1/2 can lite coconut milk

6 cloves garlic

1 tsp cumin

1/2 tsp turmeric

1/2 tsp dried lemongrass

2 tsp ginger

1 tsp red curry paste

3 T tamari

1/2 tsp curry powder

juice of 1/2 lime

1/4 c super tightly packed cilantro (measure while you are pressing it down)

1/3 c super tightly packed basil (measure while pressing it down

Method:

Drain, rinse, and pat tofu dry.  Place a few paper towels on a cutting board, put tofu on, and cover with a few more paper towels plus another cutting board on top.  Place a 4 cans on top of cutting board to weight the tofu. Press for 30 minutes.

Meanwhile, prepare marinade in blender.  Pour coconut milk, garlic, cumin, turmeric, lemongrass, ginger, red curry pase, tamari, curry powder and lime in blender, blend until smooth.  Add cilantro and basil, blend until chopped. 

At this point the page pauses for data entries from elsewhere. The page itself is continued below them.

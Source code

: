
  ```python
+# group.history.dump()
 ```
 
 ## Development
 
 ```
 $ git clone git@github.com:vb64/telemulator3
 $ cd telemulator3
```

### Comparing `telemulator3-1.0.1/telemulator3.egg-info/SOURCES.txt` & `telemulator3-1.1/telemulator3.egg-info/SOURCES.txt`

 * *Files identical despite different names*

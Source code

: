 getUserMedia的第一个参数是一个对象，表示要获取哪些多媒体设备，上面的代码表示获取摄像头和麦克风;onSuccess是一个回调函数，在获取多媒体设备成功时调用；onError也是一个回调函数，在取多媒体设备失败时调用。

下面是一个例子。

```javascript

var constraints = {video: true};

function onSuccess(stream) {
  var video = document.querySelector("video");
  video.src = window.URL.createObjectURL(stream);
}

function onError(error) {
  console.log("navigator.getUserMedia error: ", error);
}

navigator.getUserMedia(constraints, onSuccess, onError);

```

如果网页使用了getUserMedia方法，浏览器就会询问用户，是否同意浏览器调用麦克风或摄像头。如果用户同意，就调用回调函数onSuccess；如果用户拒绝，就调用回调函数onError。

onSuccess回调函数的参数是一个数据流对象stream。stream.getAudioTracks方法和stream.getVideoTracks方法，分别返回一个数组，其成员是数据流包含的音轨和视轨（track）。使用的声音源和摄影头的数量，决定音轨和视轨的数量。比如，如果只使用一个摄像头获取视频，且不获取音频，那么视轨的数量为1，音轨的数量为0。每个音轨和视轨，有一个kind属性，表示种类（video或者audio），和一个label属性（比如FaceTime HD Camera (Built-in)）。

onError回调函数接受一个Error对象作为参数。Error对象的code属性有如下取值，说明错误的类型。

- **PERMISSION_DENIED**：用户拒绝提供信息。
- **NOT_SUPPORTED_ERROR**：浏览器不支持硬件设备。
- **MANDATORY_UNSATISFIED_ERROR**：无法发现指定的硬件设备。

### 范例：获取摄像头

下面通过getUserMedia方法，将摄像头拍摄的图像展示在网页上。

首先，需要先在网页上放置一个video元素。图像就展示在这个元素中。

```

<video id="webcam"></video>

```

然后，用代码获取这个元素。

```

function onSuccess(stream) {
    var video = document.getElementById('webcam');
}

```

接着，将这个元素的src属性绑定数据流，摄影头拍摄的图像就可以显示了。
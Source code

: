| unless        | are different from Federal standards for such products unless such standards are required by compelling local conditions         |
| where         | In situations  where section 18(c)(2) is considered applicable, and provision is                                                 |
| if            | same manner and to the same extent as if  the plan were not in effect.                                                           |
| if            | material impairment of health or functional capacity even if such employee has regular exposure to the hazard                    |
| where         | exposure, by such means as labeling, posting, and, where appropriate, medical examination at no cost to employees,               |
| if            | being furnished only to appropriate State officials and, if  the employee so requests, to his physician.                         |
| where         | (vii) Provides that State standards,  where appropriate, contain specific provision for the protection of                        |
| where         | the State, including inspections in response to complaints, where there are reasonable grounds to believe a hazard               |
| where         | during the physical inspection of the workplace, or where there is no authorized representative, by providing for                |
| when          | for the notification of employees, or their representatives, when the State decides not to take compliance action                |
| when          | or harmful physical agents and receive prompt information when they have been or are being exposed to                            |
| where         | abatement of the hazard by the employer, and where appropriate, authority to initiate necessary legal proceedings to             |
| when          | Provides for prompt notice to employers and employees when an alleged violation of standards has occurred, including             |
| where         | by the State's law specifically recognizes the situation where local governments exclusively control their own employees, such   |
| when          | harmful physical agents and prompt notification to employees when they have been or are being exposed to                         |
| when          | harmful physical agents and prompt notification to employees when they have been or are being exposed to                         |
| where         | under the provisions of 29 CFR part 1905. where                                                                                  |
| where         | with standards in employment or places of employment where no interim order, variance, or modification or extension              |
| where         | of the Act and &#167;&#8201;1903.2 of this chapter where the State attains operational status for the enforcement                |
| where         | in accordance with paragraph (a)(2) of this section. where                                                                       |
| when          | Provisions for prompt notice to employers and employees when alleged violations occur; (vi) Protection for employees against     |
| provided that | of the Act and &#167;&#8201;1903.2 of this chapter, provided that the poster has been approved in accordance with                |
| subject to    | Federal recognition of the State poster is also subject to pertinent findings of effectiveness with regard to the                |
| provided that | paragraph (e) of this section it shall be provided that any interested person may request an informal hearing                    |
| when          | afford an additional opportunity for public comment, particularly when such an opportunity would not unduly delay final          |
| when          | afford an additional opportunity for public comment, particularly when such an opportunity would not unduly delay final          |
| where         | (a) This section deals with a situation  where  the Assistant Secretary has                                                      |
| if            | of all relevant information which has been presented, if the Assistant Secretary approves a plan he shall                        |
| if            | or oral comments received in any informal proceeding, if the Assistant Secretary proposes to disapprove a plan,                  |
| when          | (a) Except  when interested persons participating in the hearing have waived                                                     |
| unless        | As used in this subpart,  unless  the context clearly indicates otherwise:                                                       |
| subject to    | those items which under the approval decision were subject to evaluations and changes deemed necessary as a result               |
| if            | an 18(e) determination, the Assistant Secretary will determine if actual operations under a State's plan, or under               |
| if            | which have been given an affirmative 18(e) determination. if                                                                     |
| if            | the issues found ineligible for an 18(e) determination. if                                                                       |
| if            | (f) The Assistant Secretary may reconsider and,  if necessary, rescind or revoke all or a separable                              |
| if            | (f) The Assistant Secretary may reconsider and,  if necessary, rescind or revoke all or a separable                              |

Stand tofu on its side, cut in half.  Then cut lengthwise into four slices, and cut widthwise into 6 slices, so as to have little cubes.  Place in a small casserole dish, pour marinade over top, gently stir.  Cover, marinate at least two hours. 

When ready to cook tofu, wipe peanut oil with a paper towel onto a nonstick fry pan on medium heat, add the tofu and marinade, and fry until it reaches your desired done-ness.  Note, with so little oil, you will not achieve a crispy shell.  Still tasty, and healthy, to boot!

Peanut Butter Chocolate Truffles

I got some really bad news yesterday and instantly wanted to turn to food to comfort myself, as has been my habit for the last 29 years. Specifically, I wanted a Venti Soy Latte and 1,000 peanut butter cups.  I told myself that I should try to stay Fuhrman-friendly since I would only feel worse after careening off this diet.  So I figured I could try making my own version of peanut butter cups….

My son devoured these for breakfast this morning!  These are my favorite truffle recipe thus far. 

I like the taste of all my truffles better when they are refrigerated.  These are no exception!

Ingredients:

21 fresh medjool dates

1 cup unsalted, roasted peanuts

1/3 cup raw almonds

2 tsp vanilla extract

1/4 cup cocoa powder

Method:

Pulse nuts in food processor until well chopped. Add dates, cocoa powder and vanilla extract.  Process until a dough ball forms.  Scoop with cookie scoop and roll into balls with your hands.

If you want to make these a little more luscious, add chocolate chips after the dough ball forms—just break it up, pour in chocolate chips, pulse a couple times to incorporate and chop the chips a little.  YUM!  Refrigerate.  Not sure how long they keep (certainly at least 3 days) because we devoured them in 2 days!